Lo studio, come lascia intuire il titolo, ha preso in esame l’utilizzo, in termini di frequenza e modalità, dell’ipertesto da parte dei siti d’informazione, dei blog e di quelli che Coddington chiama ““j-bloggers”, acronimo di journalist-bloggers, giornalisti che tengono un blog all’interno dei siti dei quotidiani per i quali lavorano.
Per quanto riguarda le testate giornalistiche sono stati analizzati i siti di: «The New York Times», «The Washington Post», «The Wall Street Journal», «CNN», «ABC News» e «TIME» magazine. Sia per queste testate che per le altre due tipologie prese in considerazione sono stati selezionati random, casualmente, 5 articoli per un totale di 6474 delle tre categorie analizzate. L’analisi quantitativa è stata integrata da una parte qualitativa grazie ad interviste di persona a giornalisti e bloggers con un questionario semi strutturato.

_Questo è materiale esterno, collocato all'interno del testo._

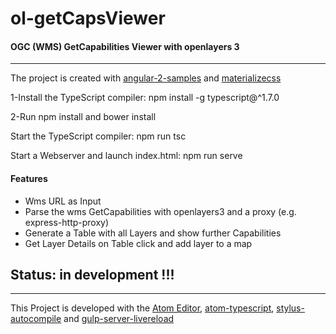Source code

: # ol-getCapsViewer
#### OGC (WMS) GetCapabilities Viewer with openlayers 3
---


The project is created with [angular-2-samples](https://github.com/thelgevold/angular-2-samples) and [materializecss](http://materializecss.com)

1-Install the TypeScript compiler: npm install -g typescript@^1.7.0

2-Run npm install and bower install

Start the TypeScript compiler: npm run tsc

Start a Webserver and launch index.html: npm run serve


#### Features
* Wms URL as Input
* Parse the wms GetCapabilities with openlayers3 and a proxy (e.g. express-http-proxy)
* Generate a Table with all Layers and show further Capabilities
* Get Layer Details on Table click and add layer to a map

## Status: in development !!!


---
This Project is developed with the [Atom Editor](https://atom.io/), [atom-typescript](https://atom.io/packages/atom-typescript), [stylus-autocompile](https://atom.io/packages/stylus-autocompile) and [gulp-server-livereload](gulp-server-livereload)
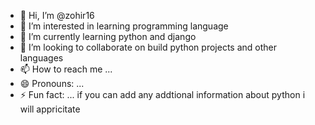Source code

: - 👋 Hi, I’m @zohir16
- 👀 I’m interested in learning programming language
- 🌱 I’m currently learning python and django
- 💞️ I’m looking to collaborate on build python projects and other languages 
- 📫 How to reach me ...
- 😄 Pronouns: ...
- ⚡ Fun fact: ...
if you can add any addtional information about python i will appricitate 
<!---
zohir16/zohir16 is a ✨ special ✨ repository because its `README.md` (this file) appears on your GitHub profile.
You can click the Preview link to take a look at your changes.
--->
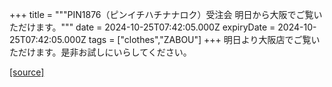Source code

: +++
title = """PIN1876（ピンイチハチナナロク）受注会 明日から大阪でご覧いただけます。"""
date = 2024-10-25T07:42:05.000Z
expiryDate = 2024-10-25T07:42:05.000Z
tags = ["clothes","ZABOU"]
+++
明日より大阪店でご覧いただけます。是非お試しにいらしてください。

[[source]](https://zabou.org/2024/10/25/310996/)
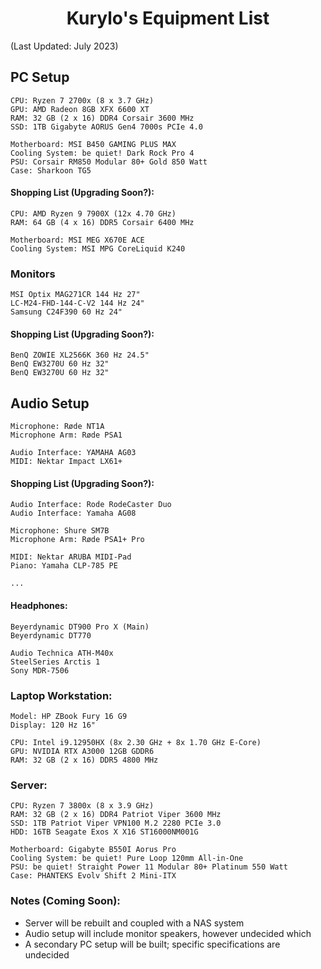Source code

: 
<p align="center">
  <h1 align="center">Kurylo's Equipment List</h1>
</p>

(Last Updated: July 2023)

## PC Setup
    CPU: Ryzen 7 2700x (8 x 3.7 GHz)
    GPU: AMD Radeon 8GB XFX 6600 XT
    RAM: 32 GB (2 x 16) DDR4 Corsair 3600 MHz
    SSD: 1TB Gigabyte AORUS Gen4 7000s PCIe 4.0

    Motherboard: MSI B450 GAMING PLUS MAX
    Cooling System: be quiet! Dark Rock Pro 4
    PSU: Corsair RM850 Modular 80+ Gold 850 Watt 
    Case: Sharkoon TG5
#### Shopping List (Upgrading Soon?): 
    CPU: AMD Ryzen 9 7900X (12x 4.70 GHz)
    RAM: 64 GB (4 x 16) DDR5 Corsair 6400 MHz

    Motherboard: MSI MEG X670E ACE
    Cooling System: MSI MPG CoreLiquid K240 
### Monitors
    MSI Optix MAG271CR 144 Hz 27"
    LC-M24-FHD-144-C-V2 144 Hz 24"
    Samsung C24F390 60 Hz 24"
#### Shopping List (Upgrading Soon?): 
    BenQ ZOWIE XL2566K 360 Hz 24.5" 
    BenQ EW3270U 60 Hz 32" 
    BenQ EW3270U 60 Hz 32"
## Audio Setup
    Microphone: Røde NT1A
    Microphone Arm: Røde PSA1

    Audio Interface: YAMAHA AG03
    MIDI: Nektar Impact LX61+
#### Shopping List (Upgrading Soon?): 
    Audio Interface: Rode RodeCaster Duo 
    Audio Interface: Yamaha AG08 

    Microphone: Shure SM7B
    Microphone Arm: Røde PSA1+ Pro
    
    MIDI: Nektar ARUBA MIDI-Pad
    Piano: Yamaha CLP-785 PE

    ...
#### Headphones: 
    Beyerdynamic DT900 Pro X (Main)
    Beyerdynamic DT770

    Audio Technica ATH-M40x
    SteelSeries Arctis 1
    Sony MDR-7506
### Laptop Workstation: 
    Model: HP ZBook Fury 16 G9
    Display: 120 Hz 16"

    CPU: Intel i9.12950HX (8x 2.30 GHz + 8x 1.70 GHz E-Core)
    GPU: NVIDIA RTX A3000 12GB GDDR6
    RAM: 32 GB (2 x 16) DDR5 4800 MHz

### Server: 
    CPU: Ryzen 7 3800x (8 x 3.9 GHz)
    RAM: 32 GB (2 x 16) DDR4 Patriot Viper 3600 MHz
    SSD: 1TB Patriot Viper VPN100 M.2 2280 PCIe 3.0
    HDD: 16TB Seagate Exos X X16 ST16000NM001G

    Motherboard: Gigabyte B550I Aorus Pro
    Cooling System: be quiet! Pure Loop 120mm All-in-One
    PSU: be quiet! Straight Power 11 Modular 80+ Platinum 550 Watt
    Case: PHANTEKS Evolv Shift 2 Mini-ITX
### Notes (Coming Soon):
 - Server will be rebuilt and coupled with a NAS system
 - Audio setup will include monitor speakers, however undecided which
 - A secondary PC setup will be built; specific specifications are undecided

Come mostra la tabella di sintesi dei risultati sottoriportata, i mainstream media sono quelli che più di tutti non utilizzano i link per l’arricchimento dell’informazione e per la citazione delle fonti. Soprattutto emerge come nel 91% dei casi quando viene inserito uno o più links all’interno dell’articolo rimandi ad una fonte interna.
Un’autoreferenzialità, già emersa dalle prevalenti modalità di utilizzo dei social media da parte del comparto dei media, che conferma la grande distanza che, salvo rarissime eccezioni, separa ancora la teorizzazione di buone pratiche dalla messa in atto effettiva delle stesse.
Giornali in affanno, concentrati prevalentemente sulle perversioni dell’effetto auditel che omettono o almeno trascurano, citazione delle fonti, apertura e socialità dell’informazione. Scelte che si autodefiniscono, in ogni senso.